● What the task requires
All of the lines below should be output exactly as shown.
━━━ Provided records
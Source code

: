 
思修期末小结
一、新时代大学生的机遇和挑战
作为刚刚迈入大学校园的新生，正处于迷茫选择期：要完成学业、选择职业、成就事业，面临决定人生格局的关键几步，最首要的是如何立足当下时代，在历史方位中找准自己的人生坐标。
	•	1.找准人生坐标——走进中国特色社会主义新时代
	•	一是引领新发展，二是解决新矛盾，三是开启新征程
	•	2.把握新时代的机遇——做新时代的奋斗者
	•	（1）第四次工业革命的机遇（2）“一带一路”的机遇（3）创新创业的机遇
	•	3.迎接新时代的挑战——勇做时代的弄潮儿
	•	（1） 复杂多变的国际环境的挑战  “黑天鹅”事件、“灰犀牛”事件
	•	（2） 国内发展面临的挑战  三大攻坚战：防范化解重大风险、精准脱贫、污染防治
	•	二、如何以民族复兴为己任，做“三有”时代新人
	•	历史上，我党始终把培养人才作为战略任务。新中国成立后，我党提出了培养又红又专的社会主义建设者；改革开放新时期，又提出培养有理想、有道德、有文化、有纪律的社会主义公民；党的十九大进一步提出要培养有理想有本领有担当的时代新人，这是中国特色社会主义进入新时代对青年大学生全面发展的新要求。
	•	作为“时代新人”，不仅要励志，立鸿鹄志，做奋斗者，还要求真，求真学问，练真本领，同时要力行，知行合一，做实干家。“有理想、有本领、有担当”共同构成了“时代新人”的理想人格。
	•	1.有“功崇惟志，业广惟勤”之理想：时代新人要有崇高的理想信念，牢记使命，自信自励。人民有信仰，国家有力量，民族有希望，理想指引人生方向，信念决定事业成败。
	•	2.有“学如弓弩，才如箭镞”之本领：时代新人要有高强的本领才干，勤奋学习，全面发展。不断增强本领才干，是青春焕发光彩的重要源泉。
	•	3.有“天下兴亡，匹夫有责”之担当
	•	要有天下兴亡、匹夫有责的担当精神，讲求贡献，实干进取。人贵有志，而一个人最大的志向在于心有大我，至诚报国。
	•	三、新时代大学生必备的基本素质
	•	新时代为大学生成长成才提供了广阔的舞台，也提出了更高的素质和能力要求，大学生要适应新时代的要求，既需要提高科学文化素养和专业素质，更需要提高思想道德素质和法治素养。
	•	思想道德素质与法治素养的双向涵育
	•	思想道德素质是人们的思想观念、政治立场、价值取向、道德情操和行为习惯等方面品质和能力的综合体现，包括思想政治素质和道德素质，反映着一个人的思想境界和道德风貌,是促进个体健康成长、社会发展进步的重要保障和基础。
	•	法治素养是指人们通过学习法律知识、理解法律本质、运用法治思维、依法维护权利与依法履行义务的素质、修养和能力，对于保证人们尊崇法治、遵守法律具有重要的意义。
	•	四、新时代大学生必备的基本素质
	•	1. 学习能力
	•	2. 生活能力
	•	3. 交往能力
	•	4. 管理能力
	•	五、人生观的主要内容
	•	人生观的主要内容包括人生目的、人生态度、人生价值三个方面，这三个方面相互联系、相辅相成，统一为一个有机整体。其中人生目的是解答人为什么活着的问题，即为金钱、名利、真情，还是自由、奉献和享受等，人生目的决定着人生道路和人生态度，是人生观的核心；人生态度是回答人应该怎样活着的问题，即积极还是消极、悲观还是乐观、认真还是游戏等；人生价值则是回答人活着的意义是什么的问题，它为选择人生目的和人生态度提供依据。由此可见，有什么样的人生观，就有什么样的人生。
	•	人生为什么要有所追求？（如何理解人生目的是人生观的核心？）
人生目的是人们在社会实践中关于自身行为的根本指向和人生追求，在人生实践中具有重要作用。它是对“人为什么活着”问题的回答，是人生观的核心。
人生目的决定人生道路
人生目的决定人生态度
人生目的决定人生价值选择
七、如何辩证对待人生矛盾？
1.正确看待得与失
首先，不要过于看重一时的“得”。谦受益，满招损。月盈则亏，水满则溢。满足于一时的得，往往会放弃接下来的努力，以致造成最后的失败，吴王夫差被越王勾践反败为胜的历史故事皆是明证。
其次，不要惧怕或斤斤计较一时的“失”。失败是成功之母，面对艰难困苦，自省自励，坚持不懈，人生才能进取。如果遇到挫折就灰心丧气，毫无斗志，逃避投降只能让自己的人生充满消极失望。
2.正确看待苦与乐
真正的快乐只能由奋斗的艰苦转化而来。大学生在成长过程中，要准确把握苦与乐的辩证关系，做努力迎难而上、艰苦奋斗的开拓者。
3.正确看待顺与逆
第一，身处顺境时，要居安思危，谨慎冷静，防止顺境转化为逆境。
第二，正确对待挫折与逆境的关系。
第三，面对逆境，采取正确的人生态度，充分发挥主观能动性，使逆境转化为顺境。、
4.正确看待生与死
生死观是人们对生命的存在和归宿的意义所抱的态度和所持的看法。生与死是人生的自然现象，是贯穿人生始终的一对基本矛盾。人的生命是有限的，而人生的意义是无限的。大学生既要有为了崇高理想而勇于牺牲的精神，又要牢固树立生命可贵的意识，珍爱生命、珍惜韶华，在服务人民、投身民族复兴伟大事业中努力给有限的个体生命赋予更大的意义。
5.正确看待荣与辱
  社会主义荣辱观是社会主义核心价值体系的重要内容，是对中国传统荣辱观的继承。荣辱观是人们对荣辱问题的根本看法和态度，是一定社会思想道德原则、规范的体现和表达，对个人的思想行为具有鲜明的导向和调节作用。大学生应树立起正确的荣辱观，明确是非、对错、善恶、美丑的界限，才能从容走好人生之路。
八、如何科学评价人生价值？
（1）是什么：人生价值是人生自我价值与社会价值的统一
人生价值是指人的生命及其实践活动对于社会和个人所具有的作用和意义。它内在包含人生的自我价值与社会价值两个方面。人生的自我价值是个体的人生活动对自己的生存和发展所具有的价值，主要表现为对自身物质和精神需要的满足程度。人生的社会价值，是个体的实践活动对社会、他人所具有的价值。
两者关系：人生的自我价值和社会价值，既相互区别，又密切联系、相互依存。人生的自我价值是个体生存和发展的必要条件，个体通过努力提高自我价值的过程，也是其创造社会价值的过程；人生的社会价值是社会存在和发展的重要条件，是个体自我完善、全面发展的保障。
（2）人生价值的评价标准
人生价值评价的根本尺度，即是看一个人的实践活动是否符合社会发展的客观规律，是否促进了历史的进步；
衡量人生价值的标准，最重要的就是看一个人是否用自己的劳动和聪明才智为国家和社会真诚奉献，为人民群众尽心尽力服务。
━━━━━━
● Exercise response
Source code

: 
思修期末小结
一、新时代大学生的机遇和挑战
作为刚刚迈入大学校园的新生，正处于迷茫选择期：要完成学业、选择职业、成就事业，面临决定人生格局的关键几步，最首要的是如何立足当下时代，在历史方位中找准自己的人生坐标。
	•	1.找准人生坐标——走进中国特色社会主义新时代
	•	一是引领新发展，二是解决新矛盾，三是开启新征程
	•	2.把握新时代的机遇——做新时代的奋斗者
	•	（1）第四次工业革命的机遇（2）“一带一路”的机遇（3）创新创业的机遇
	•	3.迎接新时代的挑战——勇做时代的弄潮儿
	•	（1） 复杂多变的国际环境的挑战  “黑天鹅”事件、“灰犀牛”事件
	•	（2） 国内发展面临的挑战  三大攻坚战：防范化解重大风险、精准脱贫、污染防治
	•	二、如何以民族复兴为己任，做“三有”时代新人
	•	历史上，我党始终把培养人才作为战略任务。新中国成立后，我党提出了培养又红又专的社会主义建设者；改革开放新时期，又提出培养有理想、有道德、有文化、有纪律的社会主义公民；党的十九大进一步提出要培养有理想有本领有担当的时代新人，这是中国特色社会主义进入新时代对青年大学生全面发展的新要求。
	•	作为“时代新人”，不仅要励志，立鸿鹄志，做奋斗者，还要求真，求真学问，练真本领，同时要力行，知行合一，做实干家。“有理想、有本领、有担当”共同构成了“时代新人”的理想人格。
	•	1.有“功崇惟志，业广惟勤”之理想：时代新人要有崇高的理想信念，牢记使命，自信自励。人民有信仰，国家有力量，民族有希望，理想指引人生方向，信念决定事业成败。
	•	2.有“学如弓弩，才如箭镞”之本领：时代新人要有高强的本领才干，勤奋学习，全面发展。不断增强本领才干，是青春焕发光彩的重要源泉。
	•	3.有“天下兴亡，匹夫有责”之担当
	•	要有天下兴亡、匹夫有责的担当精神，讲求贡献，实干进取。人贵有志，而一个人最大的志向在于心有大我，至诚报国。
	•	三、新时代大学生必备的基本素质
	•	新时代为大学生成长成才提供了广阔的舞台，也提出了更高的素质和能力要求，大学生要适应新时代的要求，既需要提高科学文化素养和专业素质，更需要提高思想道德素质和法治素养。
	•	思想道德素质与法治素养的双向涵育
	•	思想道德素质是人们的思想观念、政治立场、价值取向、道德情操和行为习惯等方面品质和能力的综合体现，包括思想政治素质和道德素质，反映着一个人的思想境界和道德风貌,是促进个体健康成长、社会发展进步的重要保障和基础。
	•	法治素养是指人们通过学习法律知识、理解法律本质、运用法治思维、依法维护权利与依法履行义务的素质、修养和能力，对于保证人们尊崇法治、遵守法律具有重要的意义。
	•	四、新时代大学生必备的基本素质
	•	1. 学习能力
	•	2. 生活能力
	•	3. 交往能力
	•	4. 管理能力
	•	五、人生观的主要内容
	•	人生观的主要内容包括人生目的、人生态度、人生价值三个方面，这三个方面相互联系、相辅相成，统一为一个有机整体。其中人生目的是解答人为什么活着的问题，即为金钱、名利、真情，还是自由、奉献和享受等，人生目的决定着人生道路和人生态度，是人生观的核心；人生态度是回答人应该怎样活着的问题，即积极还是消极、悲观还是乐观、认真还是游戏等；人生价值则是回答人活着的意义是什么的问题，它为选择人生目的和人生态度提供依据。由此可见，有什么样的人生观，就有什么样的人生。
	•	人生为什么要有所追求？（如何理解人生目的是人生观的核心？）
人生目的是人们在社会实践中关于自身行为的根本指向和人生追求，在人生实践中具有重要作用。它是对“人为什么活着”问题的回答，是人生观的核心。
人生目的决定人生道路
人生目的决定人生态度
人生目的决定人生价值选择
七、如何辩证对待人生矛盾？
1.正确看待得与失
首先，不要过于看重一时的“得”。谦受益，满招损。月盈则亏，水满则溢。满足于一时的得，往往会放弃接下来的努力，以致造成最后的失败，吴王夫差被越王勾践反败为胜的历史故事皆是明证。
其次，不要惧怕或斤斤计较一时的“失”。失败是成功之母，面对艰难困苦，自省自励，坚持不懈，人生才能进取。如果遇到挫折就灰心丧气，毫无斗志，逃避投降只能让自己的人生充满消极失望。
2.正确看待苦与乐
真正的快乐只能由奋斗的艰苦转化而来。大学生在成长过程中，要准确把握苦与乐的辩证关系，做努力迎难而上、艰苦奋斗的开拓者。
3.正确看待顺与逆
第一，身处顺境时，要居安思危，谨慎冷静，防止顺境转化为逆境。
第二，正确对待挫折与逆境的关系。
第三，面对逆境，采取正确的人生态度，充分发挥主观能动性，使逆境转化为顺境。、
4.正确看待生与死
生死观是人们对生命的存在和归宿的意义所抱的态度和所持的看法。生与死是人生的自然现象，是贯穿人生始终的一对基本矛盾。人的生命是有限的，而人生的意义是无限的。大学生既要有为了崇高理想而勇于牺牲的精神，又要牢固树立生命可贵的意识，珍爱生命、珍惜韶华，在服务人民、投身民族复兴伟大事业中努力给有限的个体生命赋予更大的意义。
5.正确看待荣与辱
  社会主义荣辱观是社会主义核心价值体系的重要内容，是对中国传统荣辱观的继承。荣辱观是人们对荣辱问题的根本看法和态度，是一定社会思想道德原则、规范的体现和表达，对个人的思想行为具有鲜明的导向和调节作用。大学生应树立起正确的荣辱观，明确是非、对错、善恶、美丑的界限，才能从容走好人生之路。
八、如何科学评价人生价值？
（1）是什么：人生价值是人生自我价值与社会价值的统一
人生价值是指人的生命及其实践活动对于社会和个人所具有的作用和意义。它内在包含人生的自我价值与社会价值两个方面。人生的自我价值是个体的人生活动对自己的生存和发展所具有的价值，主要表现为对自身物质和精神需要的满足程度。人生的社会价值，是个体的实践活动对社会、他人所具有的价值。
两者关系：人生的自我价值和社会价值，既相互区别，又密切联系、相互依存。人生的自我价值是个体生存和发展的必要条件，个体通过努力提高自我价值的过程，也是其创造社会价值的过程；人生的社会价值是社会存在和发展的重要条件，是个体自我完善、全面发展的保障。
（2）人生价值的评价标准
人生价值评价的根本尺度，即是看一个人的实践活动是否符合社会发展的客观规律，是否促进了历史的进步；
衡量人生价值的标准，最重要的就是看一个人是否用自己的劳动和聪明才智为国家和社会真诚奉献，为人民群众尽心尽力服务。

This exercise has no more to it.